WHAT YOU WILL DO – State how many lines in the entries below hold the string "Financial", and give nothing besides that number.

DATASET –
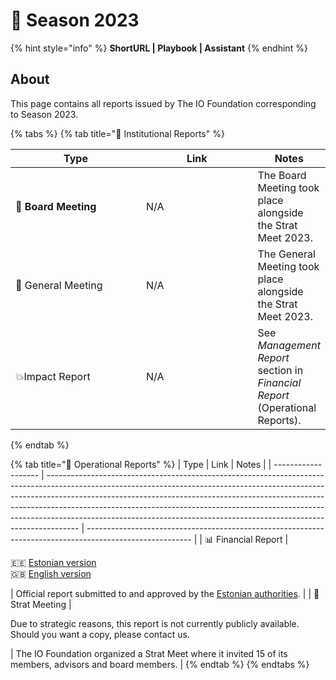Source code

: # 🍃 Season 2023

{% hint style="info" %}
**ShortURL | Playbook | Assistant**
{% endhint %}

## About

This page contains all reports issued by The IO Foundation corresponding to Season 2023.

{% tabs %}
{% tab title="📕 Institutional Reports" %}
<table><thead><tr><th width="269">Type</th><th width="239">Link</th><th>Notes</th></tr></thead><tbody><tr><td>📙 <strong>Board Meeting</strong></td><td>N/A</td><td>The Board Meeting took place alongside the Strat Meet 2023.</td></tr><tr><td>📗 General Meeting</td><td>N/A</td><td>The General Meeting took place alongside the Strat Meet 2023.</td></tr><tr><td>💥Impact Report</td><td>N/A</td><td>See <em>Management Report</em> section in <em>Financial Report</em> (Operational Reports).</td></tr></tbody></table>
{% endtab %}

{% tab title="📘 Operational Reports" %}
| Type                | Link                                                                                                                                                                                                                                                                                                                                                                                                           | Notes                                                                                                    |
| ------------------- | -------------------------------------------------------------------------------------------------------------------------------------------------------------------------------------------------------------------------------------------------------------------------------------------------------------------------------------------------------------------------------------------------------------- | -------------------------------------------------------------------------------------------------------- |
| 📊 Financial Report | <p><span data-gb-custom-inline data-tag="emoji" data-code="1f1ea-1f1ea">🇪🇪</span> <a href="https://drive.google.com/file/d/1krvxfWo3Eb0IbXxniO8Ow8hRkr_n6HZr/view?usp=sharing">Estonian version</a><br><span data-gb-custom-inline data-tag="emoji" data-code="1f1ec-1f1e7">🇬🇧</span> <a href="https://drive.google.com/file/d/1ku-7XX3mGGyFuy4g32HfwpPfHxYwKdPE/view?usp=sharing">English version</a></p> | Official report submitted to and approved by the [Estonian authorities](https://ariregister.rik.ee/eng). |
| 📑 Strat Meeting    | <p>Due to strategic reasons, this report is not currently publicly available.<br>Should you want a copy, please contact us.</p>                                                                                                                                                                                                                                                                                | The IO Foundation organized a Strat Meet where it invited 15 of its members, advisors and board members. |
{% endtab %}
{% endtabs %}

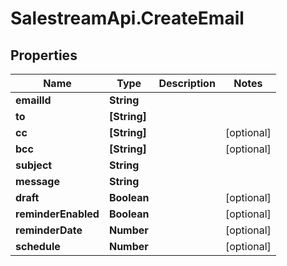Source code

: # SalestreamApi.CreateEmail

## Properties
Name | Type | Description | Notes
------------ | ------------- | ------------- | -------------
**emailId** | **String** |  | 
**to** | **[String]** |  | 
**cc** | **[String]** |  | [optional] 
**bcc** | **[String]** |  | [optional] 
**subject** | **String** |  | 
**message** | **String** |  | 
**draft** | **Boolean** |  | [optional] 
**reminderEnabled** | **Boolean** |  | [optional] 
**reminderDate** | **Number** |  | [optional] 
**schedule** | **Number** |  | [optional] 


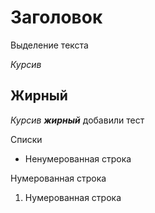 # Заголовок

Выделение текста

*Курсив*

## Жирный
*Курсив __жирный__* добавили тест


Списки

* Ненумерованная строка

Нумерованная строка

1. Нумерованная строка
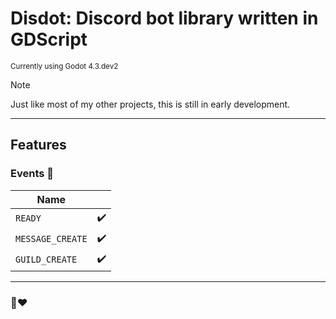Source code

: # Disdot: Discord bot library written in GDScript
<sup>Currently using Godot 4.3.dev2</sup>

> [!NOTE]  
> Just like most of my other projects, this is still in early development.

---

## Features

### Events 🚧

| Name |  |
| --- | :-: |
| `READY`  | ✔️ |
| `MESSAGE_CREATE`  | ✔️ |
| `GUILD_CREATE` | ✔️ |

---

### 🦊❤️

ANSWER AREA – 2